* What is needed: Every line below that holds "platforms" must be copied.

* Records provided:
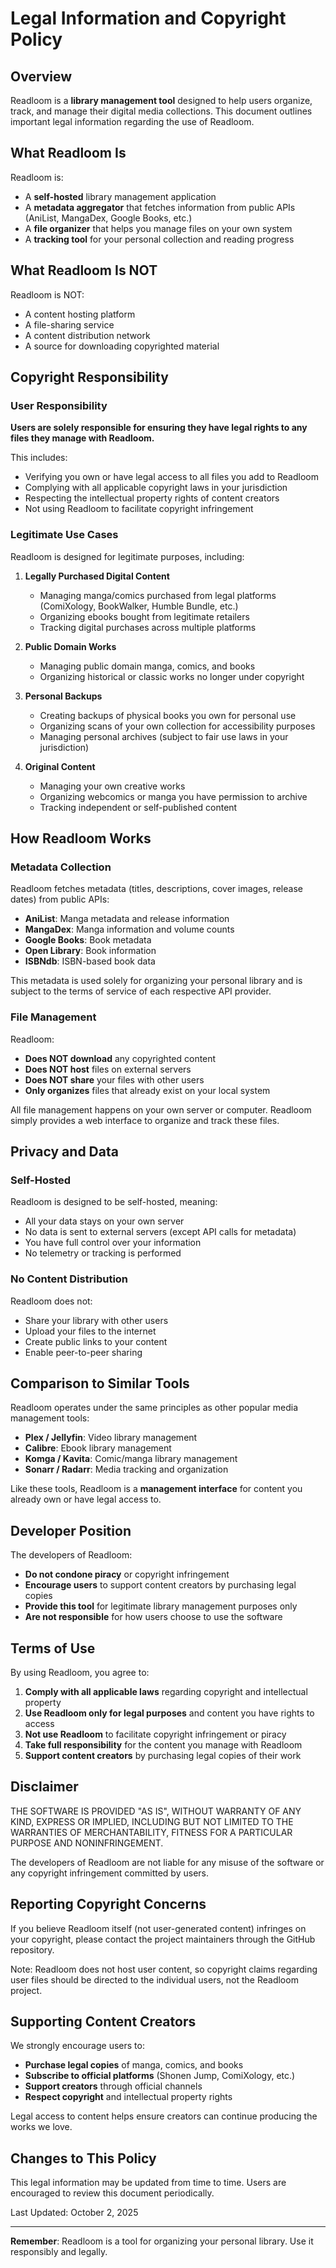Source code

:# Legal Information and Copyright Policy

## Overview

Readloom is a **library management tool** designed to help users organize, track, and manage their digital media collections. This document outlines important legal information regarding the use of Readloom.

## What Readloom Is

Readloom is:
- A **self-hosted** library management application
- A **metadata aggregator** that fetches information from public APIs (AniList, MangaDex, Google Books, etc.)
- A **file organizer** that helps you manage files on your own system
- A **tracking tool** for your personal collection and reading progress

## What Readloom Is NOT

Readloom is NOT:
- A content hosting platform
- A file-sharing service
- A content distribution network
- A source for downloading copyrighted material

## Copyright Responsibility

### User Responsibility

**Users are solely responsible for ensuring they have legal rights to any files they manage with Readloom.**

This includes:
- Verifying you own or have legal access to all files you add to Readloom
- Complying with all applicable copyright laws in your jurisdiction
- Respecting the intellectual property rights of content creators
- Not using Readloom to facilitate copyright infringement

### Legitimate Use Cases

Readloom is designed for legitimate purposes, including:

1. **Legally Purchased Digital Content**
   - Managing manga/comics purchased from legal platforms (ComiXology, BookWalker, Humble Bundle, etc.)
   - Organizing ebooks bought from legitimate retailers
   - Tracking digital purchases across multiple platforms

2. **Public Domain Works**
   - Managing public domain manga, comics, and books
   - Organizing historical or classic works no longer under copyright

3. **Personal Backups**
   - Creating backups of physical books you own for personal use
   - Organizing scans of your own collection for accessibility purposes
   - Managing personal archives (subject to fair use laws in your jurisdiction)

4. **Original Content**
   - Managing your own creative works
   - Organizing webcomics or manga you have permission to archive
   - Tracking independent or self-published content

## How Readloom Works

### Metadata Collection

Readloom fetches metadata (titles, descriptions, cover images, release dates) from public APIs:
- **AniList**: Manga metadata and release information
- **MangaDex**: Manga information and volume counts
- **Google Books**: Book metadata
- **Open Library**: Book information
- **ISBNdb**: ISBN-based book data

This metadata is used solely for organizing your personal library and is subject to the terms of service of each respective API provider.

### File Management

Readloom:
- **Does NOT download** any copyrighted content
- **Does NOT host** files on external servers
- **Does NOT share** your files with other users
- **Only organizes** files that already exist on your local system

All file management happens on your own server or computer. Readloom simply provides a web interface to organize and track these files.

## Privacy and Data

### Self-Hosted

Readloom is designed to be self-hosted, meaning:
- All your data stays on your own server
- No data is sent to external servers (except API calls for metadata)
- You have full control over your information
- No telemetry or tracking is performed

### No Content Distribution

Readloom does not:
- Share your library with other users
- Upload your files to the internet
- Create public links to your content
- Enable peer-to-peer sharing

## Comparison to Similar Tools

Readloom operates under the same principles as other popular media management tools:

- **Plex / Jellyfin**: Video library management
- **Calibre**: Ebook library management  
- **Komga / Kavita**: Comic/manga library management
- **Sonarr / Radarr**: Media tracking and organization

Like these tools, Readloom is a **management interface** for content you already own or have legal access to.

## Developer Position

The developers of Readloom:
- **Do not condone piracy** or copyright infringement
- **Encourage users** to support content creators by purchasing legal copies
- **Provide this tool** for legitimate library management purposes only
- **Are not responsible** for how users choose to use the software

## Terms of Use

By using Readloom, you agree to:

1. **Comply with all applicable laws** regarding copyright and intellectual property
2. **Use Readloom only for legal purposes** and content you have rights to access
3. **Not use Readloom** to facilitate copyright infringement or piracy
4. **Take full responsibility** for the content you manage with Readloom
5. **Support content creators** by purchasing legal copies of their work

## Disclaimer

THE SOFTWARE IS PROVIDED "AS IS", WITHOUT WARRANTY OF ANY KIND, EXPRESS OR IMPLIED, INCLUDING BUT NOT LIMITED TO THE WARRANTIES OF MERCHANTABILITY, FITNESS FOR A PARTICULAR PURPOSE AND NONINFRINGEMENT.

The developers of Readloom are not liable for any misuse of the software or any copyright infringement committed by users.

## Reporting Copyright Concerns

If you believe Readloom itself (not user-generated content) infringes on your copyright, please contact the project maintainers through the GitHub repository.

Note: Readloom does not host user content, so copyright claims regarding user files should be directed to the individual users, not the Readloom project.

## Supporting Content Creators

We strongly encourage users to:
- **Purchase legal copies** of manga, comics, and books
- **Subscribe to official platforms** (Shonen Jump, ComiXology, etc.)
- **Support creators** through official channels
- **Respect copyright** and intellectual property rights

Legal access to content helps ensure creators can continue producing the works we love.

## Changes to This Policy

This legal information may be updated from time to time. Users are encouraged to review this document periodically.

Last Updated: October 2, 2025

---

**Remember**: Readloom is a tool for organizing your personal library. Use it responsibly and legally.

* Task result:
   - Managing manga/comics purchased from legal platforms (ComiXology, BookWalker, Humble Bundle, etc.)
   - Tracking digital purchases across multiple platforms
- **Subscribe to official platforms** (Shonen Jump, ComiXology, etc.)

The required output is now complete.